The purpose of this project is to advance the work done by Ramirez Molina et al. (2024) and Lee et al. (2024). These projects developed LSTM models to predict ungaged upstream flow values when given a downstream flow value. Data was generated using Frame et al. (2023)'s Deep Bucket Lab, which generated synthetic hydrographs using a "leaky bucket" model.
Initial testing using synthetic data showed promising results. This project implements Phase 2 of testing by using data from the National Water Model retrospective data set instead of data generated from the bucket models. Phase 3 of testing will be addressed in a later project and will use real-world gaged data.
This model is still actively under development.
You can simply clone this repository to access the LSTM, which is in the notebook, and several small preliminary data sets. The following packages are required:
- numpy
- pandas
- matplotlib
- IPython
- math
- torch
- scikit-learn
- tqdm
Additionally, the LSTM can run on a CPU, but is optimized for a machine with a CUDA-enabled GPU or Apple MPS.
You can simply change out the file path to the data at the beginning of section 1.2. There may be errors with names of model parameters, but those are easy to fix.

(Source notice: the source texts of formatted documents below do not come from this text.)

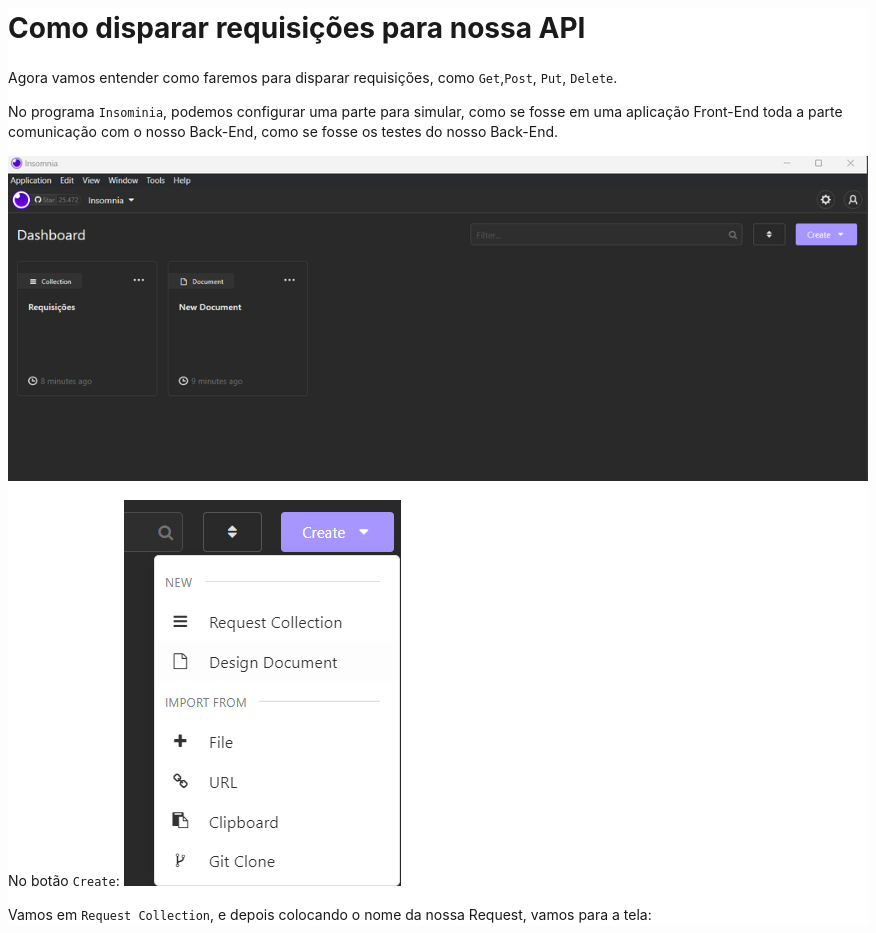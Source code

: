 # Como disparar requisições para nossa API
Agora vamos entender como faremos para disparar requisições, como `Get`,`Post`, `Put`, `Delete`.

No programa `Insominia`, podemos configurar uma parte para simular, como se fosse em uma aplicação Front-End toda a parte comunicação com o nosso Back-End, como se fosse os testes do nosso Back-End.

![](Image/Insomnia.png)

No botão `Create`:
![](Image/Insomnia2.png)

Vamos em `Request Collection`, e depois colocando o nome da nossa Request, vamos para a tela:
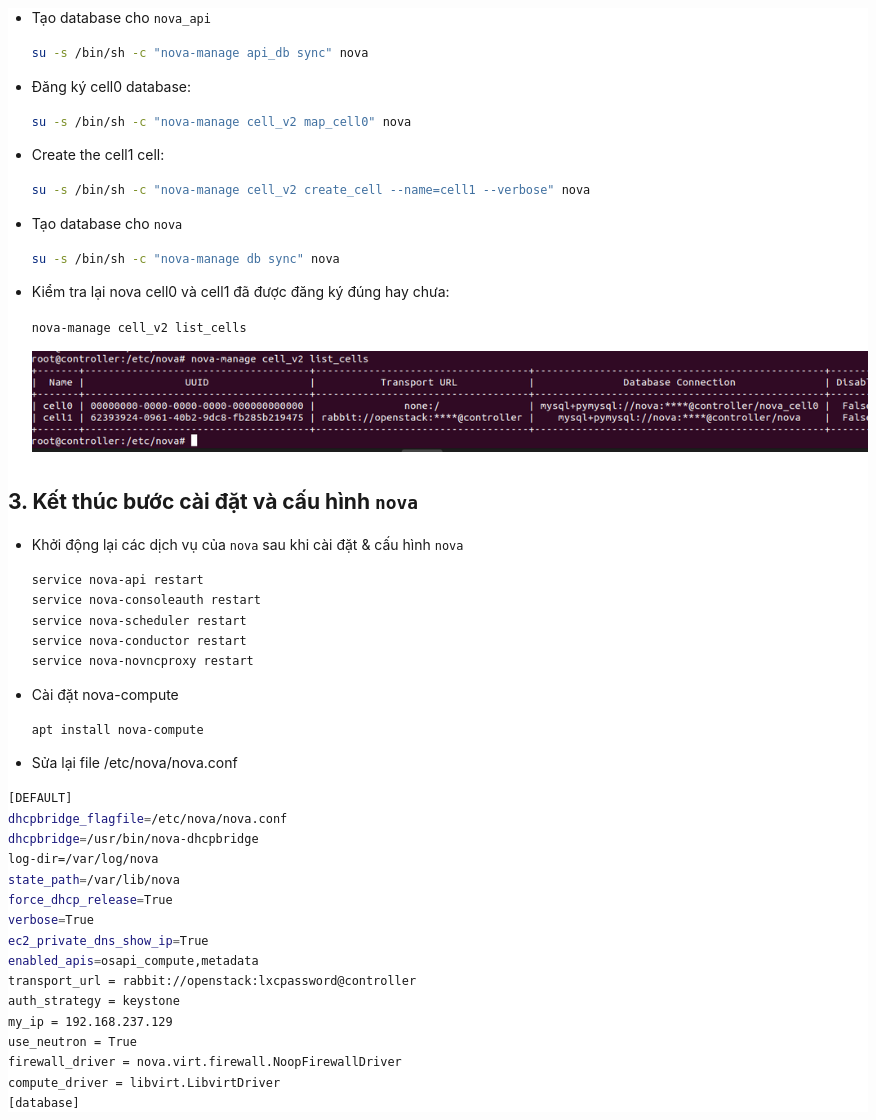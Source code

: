 
-  Tạo database cho `nova_api`
	```sh
	su -s /bin/sh -c "nova-manage api_db sync" nova
	```

- Đăng ký cell0 database:
	```sh
	su -s /bin/sh -c "nova-manage cell_v2 map_cell0" nova
	```

- Create the cell1 cell:
	```sh
	su -s /bin/sh -c "nova-manage cell_v2 create_cell --name=cell1 --verbose" nova
	```

- Tạo database cho `nova`
	```sh
	su -s /bin/sh -c "nova-manage db sync" nova
	```

- Kiểm tra lại nova cell0 và cell1 đã được đăng ký đúng hay chưa:
	```sh
	nova-manage cell_v2 list_cells
	```

	<img src = "../Images/II.3.1. Cài đặt Nova/2.png">  

## 3. Kết thúc bước cài đặt và cấu hình `nova`
- Khởi động lại các dịch vụ của `nova` sau khi cài đặt & cấu hình `nova`
	```sh
	service nova-api restart
	service nova-consoleauth restart
	service nova-scheduler restart
	service nova-conductor restart
	service nova-novncproxy restart 
	```  

- Cài đặt nova-compute
	```
	apt install nova-compute
	```  

- Sửa lại file /etc/nova/nova.conf
```sh
[DEFAULT]  
dhcpbridge_flagfile=/etc/nova/nova.conf  
dhcpbridge=/usr/bin/nova-dhcpbridge  
log-dir=/var/log/nova  
state_path=/var/lib/nova  
force_dhcp_release=True  
verbose=True  
ec2_private_dns_show_ip=True  
enabled_apis=osapi_compute,metadata  
transport_url = rabbit://openstack:lxcpassword@controller  
auth_strategy = keystone  
my_ip = 192.168.237.129  
use_neutron = True  
firewall_driver = nova.virt.firewall.NoopFirewallDriver  
compute_driver = libvirt.LibvirtDriver  
[database]  
```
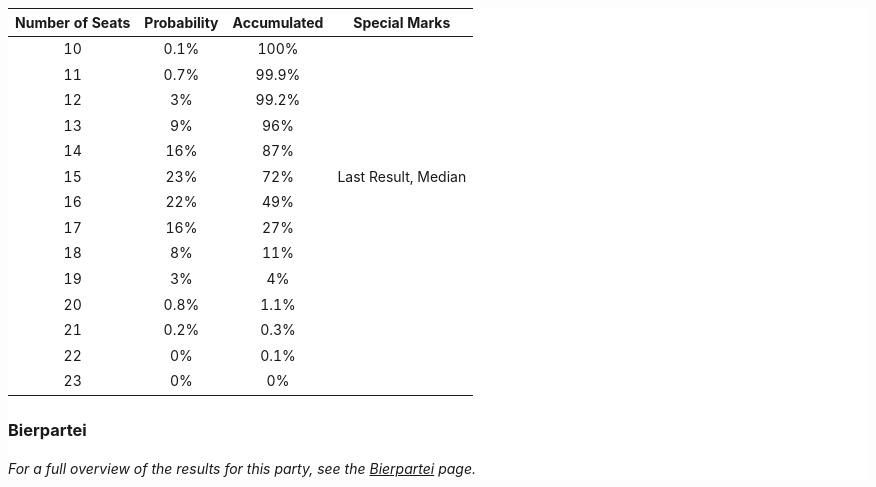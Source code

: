 | Number of Seats | Probability | Accumulated | Special Marks |
|:---------------:|:-----------:|:-----------:|:-------------:|
| 10 | 0.1% | 100% |  |
| 11 | 0.7% | 99.9% |  |
| 12 | 3% | 99.2% |  |
| 13 | 9% | 96% |  |
| 14 | 16% | 87% |  |
| 15 | 23% | 72% | Last Result, Median |
| 16 | 22% | 49% |  |
| 17 | 16% | 27% |  |
| 18 | 8% | 11% |  |
| 19 | 3% | 4% |  |
| 20 | 0.8% | 1.1% |  |
| 21 | 0.2% | 0.3% |  |
| 22 | 0% | 0.1% |  |
| 23 | 0% | 0% |  |

### Bierpartei

*For a full overview of the results for this party, see the [Bierpartei](party-bierpartei.html) page.*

This notebook assumes that you have a good amount of NetCDF files downloaded from the NOAA NWM retrospective AWS bucket and that you want to preprocess these files into a format that the LSTM model code likes. It also assumes that you want a random sample of points from some shapefile. You will need a shapefile of some area within CONUS. You will need the following packages:
- pandas
- geopandas
- numpy
- shapely
- shutil
- datetime
- random
- multiprocessing
- xarray
- os
- sys
- glob
- ngiab_data_preprocess
The notebook will generate random points from a shapefile, find its corresponding catchment (arbitrarily considered downstream), select an upstream catchment close to each downstream catchment, and collect forcing/streamflow/attribute data from the NWM NetCDF files into a nice CSV.
Note: the notebook requires some extra work on the user's end. An intermediate step requires the use of an R package or GIS software (R recommended).